What they mean by “signature” is quite revealing. According to the U.S. theory, insurgents can be identified from above merely by the nature of their movements. A convoy of Toyotas with guys in the beds carrying guns presents a certain signature on the ground, tipping off a drone operator that bad guys are coalescing. We strike them without knowing their names, their affiliations, their motives, or sometimes anything more than where they were walking or driving.

That helps explain why we see so many wedding convoys and parties accidentally bombed. Pro-tip for the CIA: Insurgents operating in areas known to be under the eye of U.S. drones tend not to travel in long convoys, because being a fundamentalist militant does not always mean you’re an idiot, too.

And as the Bureau for Investigative Journalism noted back in January 2014, the very first CIA drone strike carried out during the Obama administration, which originally boasted that “up to ten militants were killed, including foreign fighters and possibly a ‘high-value target,'” also killed nine innocent civilians, “most of them from one family.”

And this “signature” strike, carried out on January 23, 2009, was actually the successful one of two that occurred on the same day. As Newsweek’s Daniel Klaidman reported, here’s what happened a little later:

Tribesmen a world away, in the tiny village of Karez Kot, later heard a low, dull buzzing sound from the sky. At about 8:30 in the evening local time, a Hellfire missile from a remotely operated drone slammed into a compound “of interest,” in CIA parlance, obliterating a roomful of people.

It turned out they were the wrong people. As the CIA’s pilotless aircraft lingered high above Karez Kot, relaying live images of the fallout to its operators, it soon became clear that something had gone terribly awry. Instead of hitting the CIA’s intended target, a Taliban hideout, the missile had struck the compound of a prominent tribal elder and members of a pro-government peace committee. The strike killed the elder and four members of his family, including two of his children.

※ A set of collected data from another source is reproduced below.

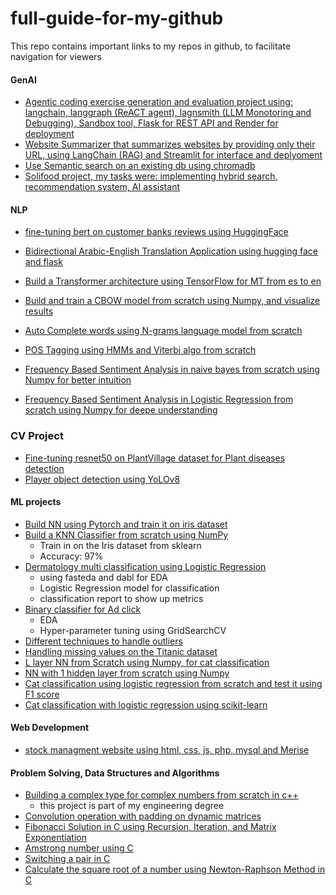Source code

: 
# full-guide-for-my-github

This repo contains important links to my repos in github, to facilitate navigation for viewers

#### GenAI
- [Agentic coding exercise generation and evaluation project using: langchain, langgraph (ReACT agent), lagnsmith (LLM Monotoring and Debugging), Sandbox tool, Flask for REST API and Render for deployment](https://github.com/BENHIMA-Mohamed-Amine/generate-qcm-codingExo-evaluate-codingExo)
- [Website Summarizer that summarizes websites by providing only their URL, using LangChain (RAG) and Streamlit for interface and deplyoment](https://github.com/BENHIMA-Mohamed-Amine/Website-Summarizer)
- [Use Semantic search on an existing db using chromadb](https://github.com/BENHIMA-Mohamed-Amine/Semantic_search_using_chromadb/blob/main/semantic_search_using_chromadb.ipynb)
- [Solifood project, my tasks were: implementing hybrid search, recommendation system, AI assistant](https://github.com/solution-challenge-2024/semantic_search)

#### NLP
- [fine-tuning bert on customer banks reviews using HuggingFace](https://github.com/BENHIMA-Mohamed-Amine/fine-tuning-bert)

- [Bidirectional Arabic-English Translation Application using hugging face and flask](https://github.com/BENHIMA-Mohamed-Amine/Bidirectional-Arabic-English-Translation-Application)
- [Build a Transformer architecture using TensorFlow for MT from es to en](https://github.com/BENHIMA-Mohamed-Amine/NLP-Projects/blob/master/build_a_transformer_network_tensorflow.ipynb)
- [Build and train a CBOW model from scratch using Numpy, and visualize results](https://github.com/BENHIMA-Mohamed-Amine/NLP-Projects/tree/master/Build-Train-CBOW-model)
- [Auto Complete words using N-grams language model from scratch](https://github.com/BENHIMA-Mohamed-Amine/NLP-Projects/tree/master/Word-AutoComplete-Ngram)
- [POS Tagging using HMMs and Viterbi algo from scratch](https://github.com/BENHIMA-Mohamed-Amine/NLP-Projects/tree/master/POS-Tagging-HMM-Viterbi)
- [Frequency Based Sentiment Analysis in naive bayes from scratch using Numpy for better intuition](https://github.com/BENHIMA-Mohamed-Amine/NLP-Projects/tree/master/Naive-Baye-Sentiment-Analysis)
- [Frequency Based Sentiment Analysis in Logistic Regression from scratch using Numpy for deepe understanding](https://github.com/BENHIMA-Mohamed-Amine/NLP-Projects/tree/master/Frequency-Based-Sentiment-Analysis-in-Logistic-Regression)

### CV Project
- [Fine-tuning resnet50 on PlantVillage dataset for Plant diseases detection](https://github.com/BENHIMA-Mohamed-Amine/Plant-Diseases-Detection-ResNet50-PlantVillage-Dataset)
- [Player object detection using YoLOv8](https://github.com/BENHIMA-Mohamed-Amine/Blockard-Player-Object-Detection)

#### ML projects
- [Build NN using Pytorch and train it on iris dataset](https://github.com/BENHIMA-Mohamed-Amine/iris-prbl-torch/blob/main/iris_classification_pytorch.ipynb) 
- [Build a KNN Classifier from scratch using NumPy](https://github.com/BENHIMA-Mohamed-Amine/KNN_from_scratch/blob/main/knn.ipynb)
  - Train in on the Iris dataset from sklearn
  - Accuracy: 97% 
- [Dermatology multi classification using Logistic Regression](https://github.com/BENHIMA-Mohamed-Amine/Dermatology-/blob/main/multi-class-with-logistic-regression.ipynb)
  - using fasteda and dabl for EDA
  - Logistic Regression model for classification
  - classification report to show up metrics
- [Binary classifier for Ad click](https://github.com/BENHIMA-Mohamed-Amine/add-click-logistic-regression/blob/main/advertising.csv)
  - EDA
  - Hyper-parameter tuning using GridSearchCV 
- [Different techniques to handle outliers](https://github.com/BENHIMA-Mohamed-Amine/handle-outliers/blob/main/handle_outliers.ipynb)
- [Handling missing values on the Titanic dataset](https://github.com/BENHIMA-Mohamed-Amine/Handle-missing-values/blob/main/handling_messing_values.ipynb)
- [L layer NN from Scratch using Numpy, for cat classification](https://github.com/BENHIMA-Mohamed-Amine/Binary-classification/blob/master/NN_multiple_hidden_layer.ipynb)
- [NN with 1 hidden layer from scratch using Numpy](https://github.com/BENHIMA-Mohamed-Amine/NN-with-one-hidden-layer/blob/master/planar_classification_model.ipynb)
- [Cat classification using logistic regression from scratch and test it using F1 score](https://github.com/BENHIMA-Mohamed-Amine/Binary-classification/blob/master/vectorized%20_binary_classification%20_cats.ipynb)
- [Cat classification with logistic regression using scikit-learn](https://github.com/BENHIMA-Mohamed-Amine/Binary-classification/blob/master/sklearn_binary_classification_cats.ipynb)
#### Web Development 
- [stock managment website using html, css, js, php, mysql and Merise](https://github.com/BENHIMA-Mohamed-Amine/stock-management)
  
#### Problem Solving, Data Structures and Algorithms
- [Building a complex type for complex numbers from scratch in c++](https://github.com/BENHIMA-Mohamed-Amine/complex_type_from_scratch)
  - this project is part of my engineering degree 
- [Convolution operation with padding on dynamic matrices](https://github.com/BENHIMA-Mohamed-Amine/Data-Structures-and-algo/tree/master/matrixConvolution)
- [Fibonacci Solution in C using Recursion, Iteration, and Matrix Exponentiation](https://github.com/BENHIMA-Mohamed-Amine/Data-Structures-and-algo/blob/master/fibonacci-problem.c)
- [Amstrong number using C](https://github.com/BENHIMA-Mohamed-Amine/Data-Structures-and-algo/blob/master/amstrong.c)
- [Switching a pair in C](https://github.com/BENHIMA-Mohamed-Amine/Data-Structures-and-algo/blob/master/switch-pair.c)
- [Calculate the square root of a number using Newton-Raphson Method in C](https://github.com/BENHIMA-Mohamed-Amine/Data-Structures-and-algo/tree/master/Square-root)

According to Klaidman, what followed was a “tense back-and-forth” between the president, CIA director Michael Hayden, and Hayden’s deputy director Steve Kappes. During the conversation, the two CIA officials defended the use of these strikes on the grounds that one “could take out a lot more bad guys when you targeted groups instead of individuals,” and Obama asked for reassurance that these strikes would not kill “women and children.”

Obama eventually won a modicum of procedural oversight over the drone program, but it nevertheless expanded considerably. And as it grew, those queasy feelings of uncertainty either diminished or became easier to tolerate.

Until today, when all the euphemisms that might otherwise have served to paper over the deaths of innocents suddenly proved to be insufficient to the task.

Naturally, even though everyone is deeply regretful about the deaths of these two men, there’s no reason to believe that the drone program won’t continue be conducted with the same robustness as it was before this tragedy was disclosed to the American people. As Obama told the New Yorker’s David Remnick last year, he’s “wrestled” for a long time with the fact that “American drones have killed between some four hundred and a thousand civilians–a civilian-to-combatant ratio that could be as high as one to three.”

Today, circumstances finally pinned him to the mat.